**Extracted information**
• • • • • • •
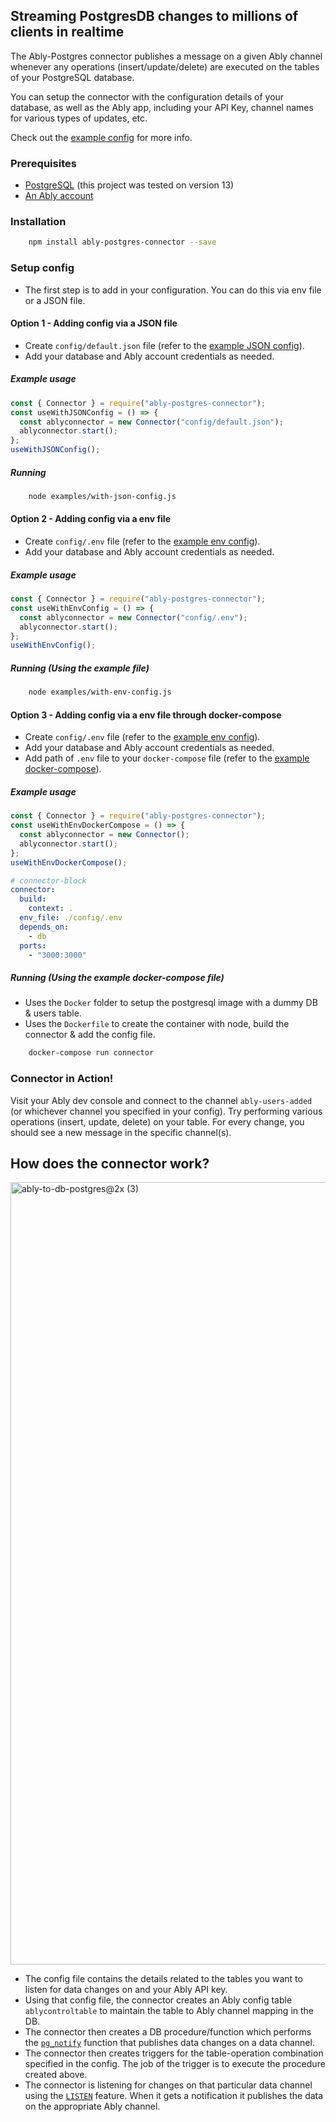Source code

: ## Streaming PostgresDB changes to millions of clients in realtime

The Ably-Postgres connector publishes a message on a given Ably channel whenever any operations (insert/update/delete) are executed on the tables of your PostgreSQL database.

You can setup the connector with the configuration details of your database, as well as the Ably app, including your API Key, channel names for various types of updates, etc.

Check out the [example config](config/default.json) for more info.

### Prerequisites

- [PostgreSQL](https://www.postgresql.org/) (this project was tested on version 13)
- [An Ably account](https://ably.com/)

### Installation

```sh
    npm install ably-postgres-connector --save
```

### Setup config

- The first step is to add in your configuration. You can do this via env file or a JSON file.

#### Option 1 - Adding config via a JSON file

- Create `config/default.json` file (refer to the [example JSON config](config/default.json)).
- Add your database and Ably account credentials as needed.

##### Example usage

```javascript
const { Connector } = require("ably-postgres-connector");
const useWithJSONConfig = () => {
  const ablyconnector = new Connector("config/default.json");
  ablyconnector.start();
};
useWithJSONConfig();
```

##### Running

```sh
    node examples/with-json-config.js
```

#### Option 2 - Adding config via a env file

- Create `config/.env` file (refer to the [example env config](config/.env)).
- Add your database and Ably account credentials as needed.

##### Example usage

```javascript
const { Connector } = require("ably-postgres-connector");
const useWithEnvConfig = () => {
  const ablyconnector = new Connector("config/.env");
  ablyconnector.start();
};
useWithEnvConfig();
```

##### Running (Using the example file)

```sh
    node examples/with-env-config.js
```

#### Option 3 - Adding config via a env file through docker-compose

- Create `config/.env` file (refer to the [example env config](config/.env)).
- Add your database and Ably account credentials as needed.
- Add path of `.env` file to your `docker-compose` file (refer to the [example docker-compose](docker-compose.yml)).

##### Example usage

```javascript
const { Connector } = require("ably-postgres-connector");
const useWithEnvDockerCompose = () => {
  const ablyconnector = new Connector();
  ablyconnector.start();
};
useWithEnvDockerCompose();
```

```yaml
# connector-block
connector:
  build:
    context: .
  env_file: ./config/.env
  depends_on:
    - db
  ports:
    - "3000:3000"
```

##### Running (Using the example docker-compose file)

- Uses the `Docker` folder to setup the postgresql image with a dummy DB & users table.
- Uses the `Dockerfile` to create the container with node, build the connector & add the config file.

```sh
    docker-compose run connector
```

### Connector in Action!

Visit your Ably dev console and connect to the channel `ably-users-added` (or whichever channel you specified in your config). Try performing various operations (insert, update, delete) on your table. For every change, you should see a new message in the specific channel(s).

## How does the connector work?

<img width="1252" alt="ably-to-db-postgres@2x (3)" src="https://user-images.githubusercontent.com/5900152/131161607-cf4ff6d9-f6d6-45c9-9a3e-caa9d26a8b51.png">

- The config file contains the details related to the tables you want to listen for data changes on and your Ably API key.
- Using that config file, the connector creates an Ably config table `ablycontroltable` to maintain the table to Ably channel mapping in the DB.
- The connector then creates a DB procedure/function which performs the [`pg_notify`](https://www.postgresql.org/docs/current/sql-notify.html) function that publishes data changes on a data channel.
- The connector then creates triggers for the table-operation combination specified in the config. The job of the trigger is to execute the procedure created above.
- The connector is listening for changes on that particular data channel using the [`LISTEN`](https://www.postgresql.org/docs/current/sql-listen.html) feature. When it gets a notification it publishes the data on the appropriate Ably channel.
• • • • • • •
**Work item**
Reprint the listing above exactly, without images.

**Exercise result**
Source code

: ## Streaming PostgresDB changes to millions of clients in realtime

The Ably-Postgres connector publishes a message on a given Ably channel whenever any operations (insert/update/delete) are executed on the tables of your PostgreSQL database.

You can setup the connector with the configuration details of your database, as well as the Ably app, including your API Key, channel names for various types of updates, etc.

Check out the [example config](config/default.json) for more info.

### Prerequisites

- [PostgreSQL](https://www.postgresql.org/) (this project was tested on version 13)
- [An Ably account](https://ably.com/)

### Installation

```sh
    npm install ably-postgres-connector --save
```

### Setup config

- The first step is to add in your configuration. You can do this via env file or a JSON file.

#### Option 1 - Adding config via a JSON file

- Create `config/default.json` file (refer to the [example JSON config](config/default.json)).
- Add your database and Ably account credentials as needed.

##### Example usage

```javascript
const { Connector } = require("ably-postgres-connector");
const useWithJSONConfig = () => {
  const ablyconnector = new Connector("config/default.json");
  ablyconnector.start();
};
useWithJSONConfig();
```

##### Running

```sh
    node examples/with-json-config.js
```

#### Option 2 - Adding config via a env file

- Create `config/.env` file (refer to the [example env config](config/.env)).
- Add your database and Ably account credentials as needed.

##### Example usage

```javascript
const { Connector } = require("ably-postgres-connector");
const useWithEnvConfig = () => {
  const ablyconnector = new Connector("config/.env");
  ablyconnector.start();
};
useWithEnvConfig();
```

##### Running (Using the example file)

```sh
    node examples/with-env-config.js
```

#### Option 3 - Adding config via a env file through docker-compose

- Create `config/.env` file (refer to the [example env config](config/.env)).
- Add your database and Ably account credentials as needed.
- Add path of `.env` file to your `docker-compose` file (refer to the [example docker-compose](docker-compose.yml)).

##### Example usage

```javascript
const { Connector } = require("ably-postgres-connector");
const useWithEnvDockerCompose = () => {
  const ablyconnector = new Connector();
  ablyconnector.start();
};
useWithEnvDockerCompose();
```

```yaml
# connector-block
connector:
  build:
    context: .
  env_file: ./config/.env
  depends_on:
    - db
  ports:
    - "3000:3000"
```

##### Running (Using the example docker-compose file)

- Uses the `Docker` folder to setup the postgresql image with a dummy DB & users table.
- Uses the `Dockerfile` to create the container with node, build the connector & add the config file.

```sh
    docker-compose run connector
```

### Connector in Action!

Visit your Ably dev console and connect to the channel `ably-users-added` (or whichever channel you specified in your config). Try performing various operations (insert, update, delete) on your table. For every change, you should see a new message in the specific channel(s).

## How does the connector work?

<img width="1252" alt="ably-to-db-postgres@2x (3)" src="https://user-images.githubusercontent.com/5900152/131161607-cf4ff6d9-f6d6-45c9-9a3e-caa9d26a8b51.png">

- The config file contains the details related to the tables you want to listen for data changes on and your Ably API key.
- Using that config file, the connector creates an Ably config table `ablycontroltable` to maintain the table to Ably channel mapping in the DB.
- The connector then creates a DB procedure/function which performs the [`pg_notify`](https://www.postgresql.org/docs/current/sql-notify.html) function that publishes data changes on a data channel.
- The connector then creates triggers for the table-operation combination specified in the config. The job of the trigger is to execute the procedure created above.
- The connector is listening for changes on that particular data channel using the [`LISTEN`](https://www.postgresql.org/docs/current/sql-listen.html) feature. When it gets a notification it publishes the data on the appropriate Ably channel.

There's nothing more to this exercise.